So ignominious and hateful to the Romans was the punishment of the Cross, that Cicero says, "Not only let the Cross be absent from the person of Roman citizens, but its very name from their thoughts, eyes, and ears."

Crucifixion, we observed, was a species of impalement, the body being on the stake, in other words, attached to it. This attachment was effected either by cords or by nails.

Further, this instrument of torture would be natural, a tree growing; or artificial, a stake infixed in the earth.

This latter, again, would be simple or complex. Simple, an upright trunk, or pole; complex, with limbs or adjuncts attached.

This brings us to the Cross of our Lord. 

At once, we think of the Latin Cross with which we are all so familiar, the "Crux immissa," and we have no doubt that it was on such a Cross that our blessed Lord was crucified. We seem to make sure of it.


But is not this one of the many things that, received by tradition without inquiring, we take for granted?

Observe, I do not say that our Lord was not crucified on such a Cross; but I venture to suggest that it would be hard to prove that He was. How do we know that our Lord was not nailed to the stauros, the upright stake without arms, fixed into the earth, to which in its simple, stake-like shape so many must have been fastened, and died?

This was the simplest plan, the most easy for the executioners, and therefore most likely the one usually adopted. Our Lord's case might have been an exception; but have we any reason for supposing that it was? Is it for a moment to be supposed that, generally, when executions took place by the thousand, the executioners wore at the trouble of nailing cross-pieces (transoms) to the stauros?

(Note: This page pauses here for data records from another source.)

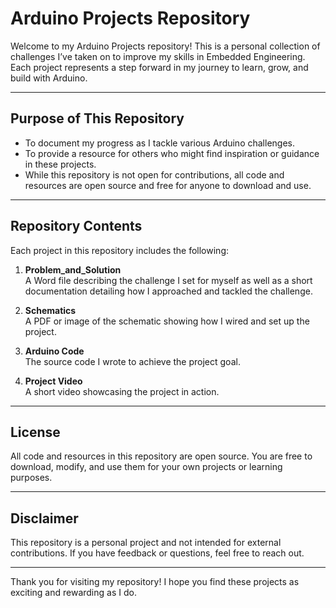 # Arduino Projects Repository

Welcome to my Arduino Projects repository! This is a personal collection of challenges I’ve taken on to improve my skills in Embedded Engineering. Each project represents a step forward in my journey to learn, grow, and build with Arduino.

---

## Purpose of This Repository

- To document my progress as I tackle various Arduino challenges.
- To provide a resource for others who might find inspiration or guidance in these projects.
- While this repository is not open for contributions, all code and resources are open source and free for anyone to download and use.

---

## Repository Contents

Each project in this repository includes the following:

1. **Problem_and_Solution**  
   A Word file describing the challenge I set for myself as well as a short documentation detailing how I approached and tackled the challenge.
   
2. **Schematics**  
   A PDF or image of the schematic showing how I wired and set up the project.
   
3. **Arduino Code**  
   The source code I wrote to achieve the project goal.
   
4. **Project Video**  
   A short video showcasing the project in action.

---

## License

All code and resources in this repository are open source. You are free to download, modify, and use them for your own projects or learning purposes.

---

## Disclaimer

This repository is a personal project and not intended for external contributions. If you have feedback or questions, feel free to reach out.

---

Thank you for visiting my repository! I hope you find these projects as exciting and rewarding as I do.
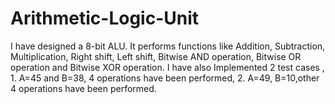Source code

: # Arithmetic-Logic-Unit
I have designed a 8-bit ALU. It performs functions like Addition, Subtraction, Multiplication, Right shift, Left shift, Bitwise AND operation, Bitwise OR operation and Bitwise XOR operation. I have also Implemented 2 test cases , 1. A=45 and B=38, 4 operations have been performed, 2. A=49, B=10,other 4 operations have been performed.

The habit, then, would be the use of the simple stake. Besides, that mode, while giving less trouble, would make less demand on the commissariat for spike nails, or for rope, as the case might be.

It is quite possible that as they gave our Lord a bad pre-eminence, placing him as chief malefactor and king (king of the convicts!) between two executed, so the indignity might have been carried out in the shape of the instrument of torture, the Cross, the two being crucified on stakes with crossbeams (transoms), He on a simple stake, or vice versa.

The illustration [that follows] (not representing Christ) is from the learned work of Professor Lepsius (De Gruce, p. 1159, Louvain, 1605), who adopts the Cross in its traditional form.

It gives what he calls "Crux simplex," the most simple form of the Cross, a pole or stake, the Stauros, with a man nailed to it.


A Cross other than a mere stake he designates genus compactum, or made up. But both he calls Crosses.

There is in fact a difficulty about the term Cross.

The following is from Smith's Dictionary, Article Cross:

"The word Stauros [the term used for Cross in the Greek Testament] properly means merely a stake. In Livy, even Crux means a mere stake. In consequence of this vagueness of meaning impalement is sometimes spoken of loosely as a kind of crucifixion.

"The Hebrews have no word for Cross more definite than 'wood.'"

In reference, further, to the form of the Cross on which our Lord suffered, the writer of the article in question, Dr. Farrar, holds to its traditionary shape, that of the Latin Cross. His assertion is strong, not so his reason. Let the reader judge. "That this was the kind of Cross on which our Lord died [says he] is obvious, among other reasons [he does not give them] from the mention of the 'title' as placed above our Lord's head."

His only reason given for following "the almost unanimous tradition" (I quote his words) appears then to be that were our Lord to have suffered on the ordinary stauros (the stake) there would have been no room for the "title" over His head.

Look, reader, at the above cut, and judge for yourselves of the force of the Canon's "reasons."

As for the tradition he speaks of, is this of much worth, think you?

To prevent the weight of the body tearing the hands from the nails, there was a peg driven into the cross to support the body at the fork. Tertullian, quoted by Adam Clarke, mentions this: "Crux cum illo sedilis excessu"—the Cross with its projecting seat.